It’s strange to talk of Gary Gygax as a “lost talent” of
roleplaying games. Indeed, looked at from one direction, it’s absurd. This is
because there are two Gary Gygaxes to consider when it comes to writing for
roleplaying games: there is Gary The Systems Wizard, and Gary The Module
Designer. In the former role Gygax is the most important game designer in any
format in the modern era; in the latter, he is the original and in many ways
the best, but still, somehow, frustratingly elusive.
In terms of systems design – both in terms of mechanics but
also theme – Gary is unsurpassed in roleplaying games. OD&D and 1st
Edition are not outdated experiments, improved by experience; they are a vision
of the game. Though Dave Arneson is (quite properly) credited on the front of
the OD&D little books, it doesn’t take a consulting detective to see the
particular thread of genius that runs from Chainmail, through OD&D,
culminating in the 1st Edition Dungeon Master’s Guide. When one
hears Dave’s players talk of his campaign (with enormous affection), one can
hear a different, alternative vision of D&D – that never quite was. Dave’s
3-4 published modules for OD&D and AD&D are interesting, quixotic, and
often fun, but they are not the peak of the mountain – and though we have him
to thank for the Illusionist and Assassin, we shouldn’t look to him for a
coherent mechanical execution of them.
No – it was Gary who loved the eponymous Dungeon.
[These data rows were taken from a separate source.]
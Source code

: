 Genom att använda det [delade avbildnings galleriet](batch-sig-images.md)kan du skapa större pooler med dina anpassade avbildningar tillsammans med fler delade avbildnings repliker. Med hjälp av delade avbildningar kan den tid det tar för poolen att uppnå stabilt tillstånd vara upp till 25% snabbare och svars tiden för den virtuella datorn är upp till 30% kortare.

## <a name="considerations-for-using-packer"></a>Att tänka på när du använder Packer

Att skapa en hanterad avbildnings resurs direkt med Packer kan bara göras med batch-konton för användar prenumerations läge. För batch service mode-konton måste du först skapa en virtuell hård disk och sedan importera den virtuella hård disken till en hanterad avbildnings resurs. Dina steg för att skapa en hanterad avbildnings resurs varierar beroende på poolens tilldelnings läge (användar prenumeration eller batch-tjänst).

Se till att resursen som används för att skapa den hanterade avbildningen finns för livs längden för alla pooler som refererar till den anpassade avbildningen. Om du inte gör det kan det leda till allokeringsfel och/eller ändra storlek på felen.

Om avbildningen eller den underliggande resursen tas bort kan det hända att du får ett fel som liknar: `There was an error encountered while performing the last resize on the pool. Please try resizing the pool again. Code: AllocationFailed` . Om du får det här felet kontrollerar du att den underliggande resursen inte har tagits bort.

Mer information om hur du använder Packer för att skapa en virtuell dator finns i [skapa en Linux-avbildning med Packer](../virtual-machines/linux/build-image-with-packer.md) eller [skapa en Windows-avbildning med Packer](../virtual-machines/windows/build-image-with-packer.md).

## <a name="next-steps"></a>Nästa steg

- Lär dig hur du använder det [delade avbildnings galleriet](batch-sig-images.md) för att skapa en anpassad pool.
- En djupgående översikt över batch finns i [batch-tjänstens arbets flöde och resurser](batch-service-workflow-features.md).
It was
Gary who mashed together the influences that determined the classes and races
of the Player’s Handbook, and of the array of beasties in the various Monster
Manuals – not just his two, but also the Fiend Folio and Deities and Demigods.
The legally troublesome inclusion of the Cthulhu Mythos in the latter book fits
a game with the Elder Elemental Eye spreading its tentacles across multiple
series of modules. It was Gary who created the “dense and deep” mechanics of 1e
– where, as Anthony Huso of the Blue Bard puts it, rolls often determine in one
number both the QUALITY but also the QUANTITY of the result; where detailed
information about hiring small armies is given; where seemingly absurd
subchapters on aerial and waterborne combat are provided – absurd until those
situations inevitably arise! There is a scope of vision and deep gaming wisdom
on show in the 1st Edition books by Gary, especially, of course, the
DMG. And I need say nothing of the scope of his cultural influence – in many
ways sparring with Lord of the Rings as the key Western fantasy influence,
whether conscious or not, of our times.
But it is as module designer that I want to lament something
lost. My basic contention is this: though Gary’s module designing career (for
D&D – see postscript) needs no justification or defence, it is reasonable
for the fan to identify the pattern of drama and partial failure in his “prestige”
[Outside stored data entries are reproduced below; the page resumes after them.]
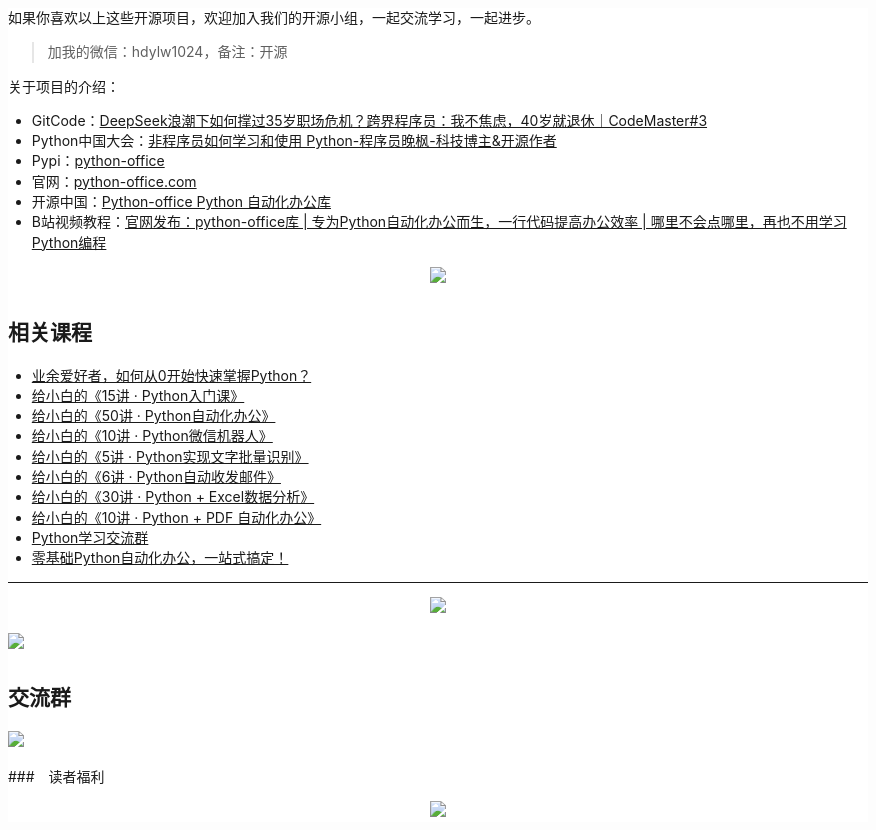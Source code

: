 如果你喜欢以上这些开源项目，欢迎加入我们的开源小组，一起交流学习，一起进步。

> 加我的微信：hdylw1024，备注：开源

关于项目的介绍：

- GitCode：[DeepSeek浪潮下如何撑过35岁职场危机？跨界程序员：我不焦虑，40岁就退休｜CodeMaster#3](https://mp.weixin.qq.com/s/RC54o9C4F87fyAebJUE0kg)
- Python中国大会：[非程序员如何学习和使用 Python-程序员晚枫-科技博主&开源作者](https://www.bilibili.com/video/BV1Y6qWYWEyQ/?spm_id_from=333.1387.homepage.video_card.click&vd_source=ca20bb8763fcb18660aa74d7a87234fa)
- Pypi：[python-office](https://pypi.org/project/python-office/)
- 官网：[python-office.com](https://python-office.com)
- 开源中国：[Python-office Python 自动化办公库](https://www.oschina.net/p/python-office)
- B站视频教程：[官网发布：python-office库 | 专为Python自动化办公而生，一行代码提高办公效率 | 哪里不会点哪里，再也不用学习Python编程](https://www.bilibili.com/video/BV1pT4y1k7FH/?spm_id_from=333.1387.0.0&vd_source=ca20bb8763fcb18660aa74d7a87234fa)



<p align="center" id='CodeMaster-banner'>
    <a target="_blank" href='https://mp.weixin.qq.com/s/B9OOU5bb8fOd9KiG43GqAw'>
    <img src="https://cos.python-office.com/activity/CodeMaster-3.jpg" width="100%"/>
    </a>   
</p>

## 相关课程

- [业余爱好者，如何从0开始快速掌握Python？](https://mp.weixin.qq.com/s/ZxJZimZYSvtBSK80tpZbNQ)
- [给小白的《15讲 · Python入门课》](https://mp.weixin.qq.com/s/ZxJZimZYSvtBSK80tpZbNQ)
- [给小白的《50讲 · Python自动化办公》](https://mp.weixin.qq.com/s/lOx4cAp9AllsCrhsUqVn8g)
- [给小白的《10讲 · Python微信机器人》](https://mp.weixin.qq.com/s/-oR2dUakXEY3vmPbzVtrnA)
- [给小白的《5讲 · Python实现文字批量识别》](https://mp.weixin.qq.com/s/pGim7ifpgLwYUJ9a-FHvaw)
- [给小白的《6讲 · Python自动收发邮件》](https://mp.weixin.qq.com/s/AeTkloNri7gpk25m50VmTA)
- [给小白的《30讲 · Python + Excel数据分析》](http://www.python-office.com/course-002/30-Excel/30-Excel.html)
- [给小白的《10讲 · Python + PDF 自动化办公》](http://www.python-office.com/course-002/10-popdf/10-popdf.html)
- [Python学习交流群](https://mp.weixin.qq.com/s/NN2pX2bQPpczOeGF4ARNtw)
- [零基础Python自动化办公，一站式搞定！](https://mp.weixin.qq.com/s/XDOMnTISBpglNvSf4R-tmg)


---

<p align="center" id='4套课程'>
    <a target="_blank" href='https://www.python-office.com/guide/allFunc.html'>
    <img src="https://cos.python-office.com/course%2Fall-1.jpg" width="100%"/>
    </a>   
</p>

![](https://cos.python-office.com/ads/gzh/sub-py.jpg)



## 交流群


![](https://cos.python-office.com/group/0816.jpg)

###　读者福利

<p align="center" id='福利合集-banner'>
    <a target="_blank" href='http://python4office.cn/sideline-pro-list/'>
    <img src="https://cos.python-office.com/ads/fuli/all-1.jpg" width="100%"/>
    </a>   
</p>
modules, and wonder what happened.
The point I make about “no justification or defence” being
required is salient: Gary designed B2 and T1 (for starting parties), WG4 and S4
(for mid-level parties), S3, G1-3, and D1-3 (for high level parties), and S1
(for the very crème de la crème). That is a catalogue of modules which brooks
no comparison. There were some other early designers with multiple real successes
under their belt (Zeb Cook, Douglas Niles, Tom Moldvay, and even Tracy Hickman
come to mind, as does the UK team), but I’ve just listed 12 modules of the
highest quality, and I can think of at least 8 other modules (by one
calculation) bearing his name that came out during 1st Edition. So
what’s the problem? He designed the key modules at every party level, and is by
any measure the most prolific great designer in D&D history. (On top of
those previously mentioned, I might add Jaquays, Smedman, Wetmore, Huso, Lux,
Kutalik, and others...but none are as prolific as Gygax was in a single decade
of work.)
The problem is, of course, what should have been the
crowning glories of his career are, to lesser or greater degree, failures. T2(-4),
the megadungeon promised by the iconic T1, is clearly actually keyed and
planned by Gary, but the finish is Mentzer – workmanlike, respectable, but
pedestrian. Q1, the great planar adventure to finished off the G and D series,
was written by Gary’s favourite artist (?!) in lieu of him, with the Dungeon
Master himself only carrying a co-credit – and it’s not a well-loved module.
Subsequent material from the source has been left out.